Foto: Martin Rütschi

Egal, ob in Russland oder Deutschland – überall begreifen sich die Menschen als Europäer. Das stellte der Fotograf Martin Rütschi auf seinen Reisen fest. Er sah Gemeinsamkeiten. An den entlegensten Orten tragen die Menschen die gleichen T-Shirts, hören die gleiche Musik wie in den grossen Metropolen. Aber auch Unterschiede. «Die kulturelle Identität ist trotz Globalisierung stark», sagt er. Die Deutschen hätten beispielsweise einen anderen Bezug zum Essen als die Italiener oder Franzosen.

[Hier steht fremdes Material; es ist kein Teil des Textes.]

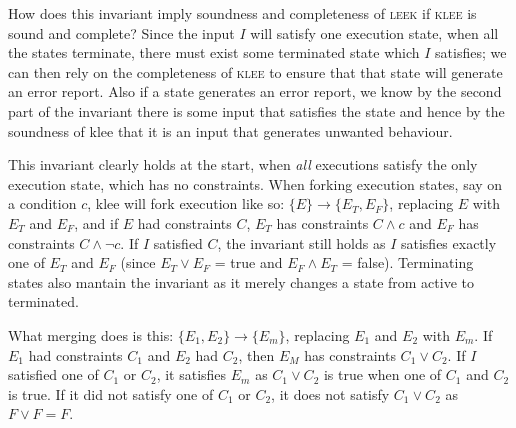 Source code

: \documentclass[12pt,a4paper]{article}
\newcommand{\klee}{\textsc{klee }}
\newcommand{\leek}{\textsc{leek }}
\begin{document}
How does this invariant imply soundness and completeness of \leek if \klee is sound and complete? Since the input $I$ will satisfy one execution state, when all the states terminate, there must exist some terminated state which $I$ satisfies; we can then rely on the completeness of \klee to ensure that that state will generate an error report. Also if a state generates an error report, we know by the second part of the invariant there is some input that satisfies the state and hence by the soundness of klee that it is an input that generates unwanted behaviour.

This invariant clearly holds at the start, when \emph{all} executions satisfy the only execution state, which has no constraints. When forking execution states, say on a condition $c$, klee will fork execution like so: $\{E\} \rightarrow \{E_T, E_F\}$, replacing $E$ with $E_T$ and $E_F$, and if $E$ had constraints $C$, $E_T$ has constraints $C \wedge c$ and $E_F$ has constraints $C \wedge \neg c$. If $I$ satisfied $C$, the invariant still holds as $I$ satisfies exactly one of $E_T$ and $E_F$ (since $E_T \vee E_F$ = true and $E_F \wedge E_T$ = false). Terminating states also mantain the invariant as it merely changes a state from active to terminated.

What merging does is this: $\{E_1, E_2\} \rightarrow \{E_m\}$, replacing $E_1$ and $E_2$ with $E_m$. If $E_1$ had constraints $C_1$ and $E_2$ had $C_2$, then $E_M$ has constraints $C_1 \vee C_2$. If $I$ satisfied one of $C_1$ or $C_2$, it satisfies $E_m$ as $C_1 \vee C_2$ is true when one of $C_1$ and $C_2$ is true. If it did not satisfy one of $C_1$ or $C_2$, it does not satisfy $C_1 \vee C_2$ as $F \vee F = F$.
\end{document}
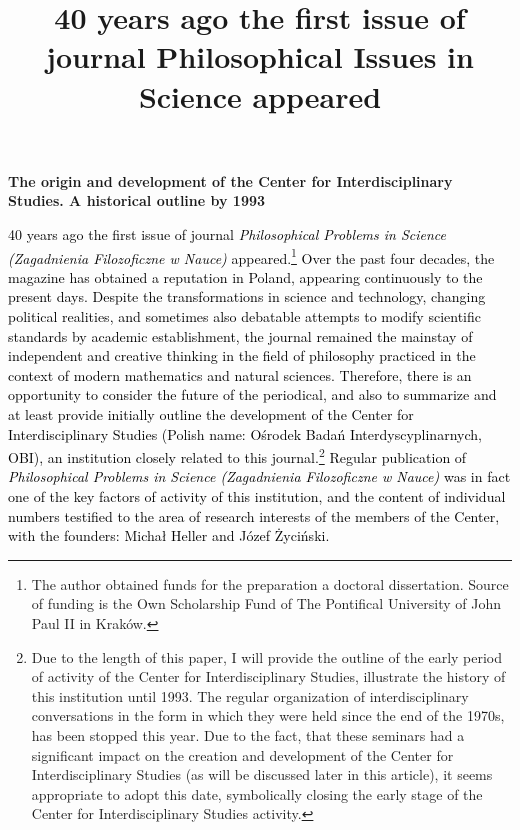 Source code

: \documentclass[a4paper]{article}
\title{40 years ago the first issue of journal {\textquotedbl}Philosophical Issues in Science{\textquotedbl} appeared}
\begin{document}
{\bfseries
The origin and development of the Center for Interdisciplinary Studies. A historical outline by 1993}

\textcolor{black}{40 years ago the first issue of journal }\textit{\textcolor{black}{Philosophical Problems in Science
(Zagadnienia Filozoficzne w Nauce)}}\textcolor{black}{ appeared.}\footnote{ The author obtained funds for the
preparation a doctoral dissertation. Source of funding is the Own Scholarship Fund of The Pontifical University of John
Paul II in Kraków.}\textcolor{black}{ Over the past four decades, the magazine has obtained a reputation in Poland,
appearing continuously to the present days. Despite the transformations in science and technology, changing political
realities, and sometimes also debatable attempts to modify scientific standards by academic establishment, the journal
remained the mainstay of independent and creative thinking in the field of philosophy practiced in the context of
modern mathematics and natural sciences. Therefore, there is an opportunity to consider the future of the periodical,
and also to summarize and at least provide initially outline the development of the Center for Interdisciplinary
Studies (Polish name: Ośrodek Badań Interdyscyplinarnych, OBI), an institution closely related to this
journal.}\footnote{ Due to the length of this paper, I will provide the outline of the early period of activity of the
Center for Interdisciplinary Studies, illustrate the history of this institution until 1993. The regular organization
of interdisciplinary conversations in the form in which they were held since the end of the 1970s, has been stopped
this year. Due to the fact, that these seminars had a significant impact on the creation and development of the Center
for Interdisciplinary Studies (as will be discussed later in this article), it seems appropriate to adopt this date,
symbolically closing the early stage of the Center for Interdisciplinary Studies activity.}\textcolor{black}{ Regular
publication of }\textit{\textcolor{black}{Philosophical Problems in Science (Zagadnienia Filozoficzne w
Nauce)}}\textcolor{black}{ was in fact one of the key factors of activity of this institution, and the content of
individual numbers testified to the area of research interests of the members of the Center, with the founders: Michał
Heller and Józef Życiński.}
\end{document}

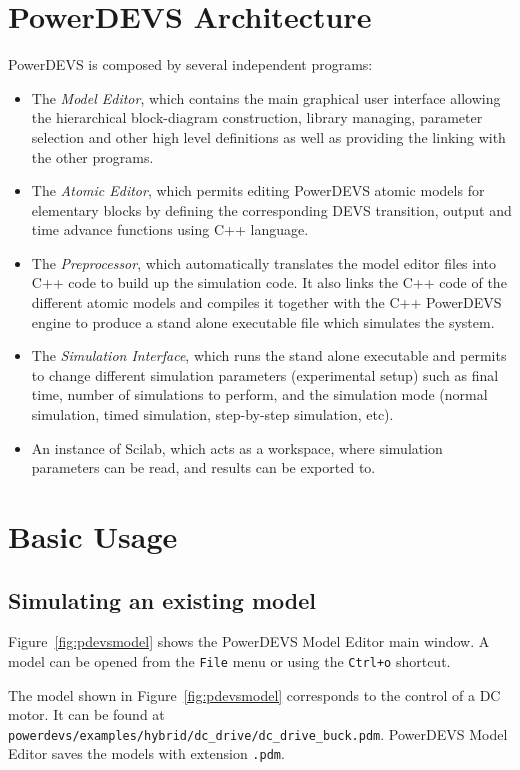 \section{PowerDEVS Architecture}
PowerDEVS is composed by several independent programs:
\begin{itemize}
  \item The {\it Model Editor}, which contains the main graphical user interface allowing the hierarchical block-diagram construction, library managing, parameter selection and other high level definitions as well as providing the linking with the other programs.

  \item The {\it Atomic Editor}, which permits editing PowerDEVS atomic models for elementary blocks by defining the corresponding DEVS transition, output and time advance functions using C++ language.

  \item The {\it Preprocessor}, which automatically translates the model editor files into C++ code to build up the simulation code. It also links the C++ code of the different atomic models and compiles it together with the C++ PowerDEVS engine to produce a stand alone executable file which simulates the system.

   \item The {\it Simulation Interface}, which runs the stand alone executable and permits to change different simulation parameters (experimental setup) such as final time, number of simulations to perform, and the simulation mode (normal simulation, timed simulation, step-by-step simulation, etc).

   \item An instance of Scilab, which acts as a workspace, where simulation parameters can be read, and results can be exported to.
\end{itemize}

\section{Basic Usage}\label{sec:basic_usage}
\subsection*{Simulating an existing model}
Figure~\ref{fig:pdevsmodel} shows the PowerDEVS Model Editor main window. A model can be opened from the \verb"File" menu or using the \verb"Ctrl+o" shortcut.

The model shown in Figure~\ref{fig:pdevsmodel} corresponds to the control of a DC motor. It can be found at \verb"powerdevs/examples/hybrid/dc_drive/dc_drive_buck.pdm". PowerDEVS Model Editor saves the models with extension \verb".pdm".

Auf seine Motive stiess Rütschi im Alltag. Er traf sie und fragte sie spontan an. «Ich wollte sie so zeigen, wie sie wirklich sind. Nicht in ihrer Eitelkeit.» Die Bilder entstanden deshalb auch in einem improvisierten Freiluft-Fotostudio, mit nichts mehr als einem weissen Hintergrund, einem Stativ und einer grossformatigen Kamera.

In einem persönlichen Rückblick präsentiert er sechs Bilder aus dem Fotoband. Und die Geschichten dahinter.

Blaublüter in England

«Ein wichtiges Ereignis im Kalender der Queen von England ist das Pferderennen Royal Ascot. Während drei Tagen findet sich der gesamte britische Adel in Ascot ein. Für die Männer und Damen gilt ein strikter Dresscode. Highlight sind natürlich die tollen Hüte der Damen. Als ich Gerard Osei-Bonsu und Louise Kirketerp gesehen habe, war ich sofort fasziniert von diesem Paar. Lustigerweise zogen die beiden kurz danach in die Schweiz, und ich traf sie zufällig auf einer Cocktail-Party wieder. Wir haben viel gelacht und einige Gin Tonics getrunken. What a small world.»

Wettbewerb unter Bauern in Irland

«Die zwei Bauernkinder Margaret Connors und ihre Zwillingsschwester Elisabeth habe ich beim Ploughing im County Louth im Nordosten Irlands getroffen. Einer der bedeutendsten Anlässe des Jahres. Hunderte von Bauern kommen mit ihren Traktoren und Pflügen zusammen – für einen Wettbewerb im Pflügen. Die Connors waren über 200 Kilometer aus ihrem Heimatdorf hergereist. Es regnete, das machte es zu einem anspruchsvollen und dreckigen Wettbewerb. Margaret war neugierig auf mein Projekt und fragte mir Löcher in den Bauch.»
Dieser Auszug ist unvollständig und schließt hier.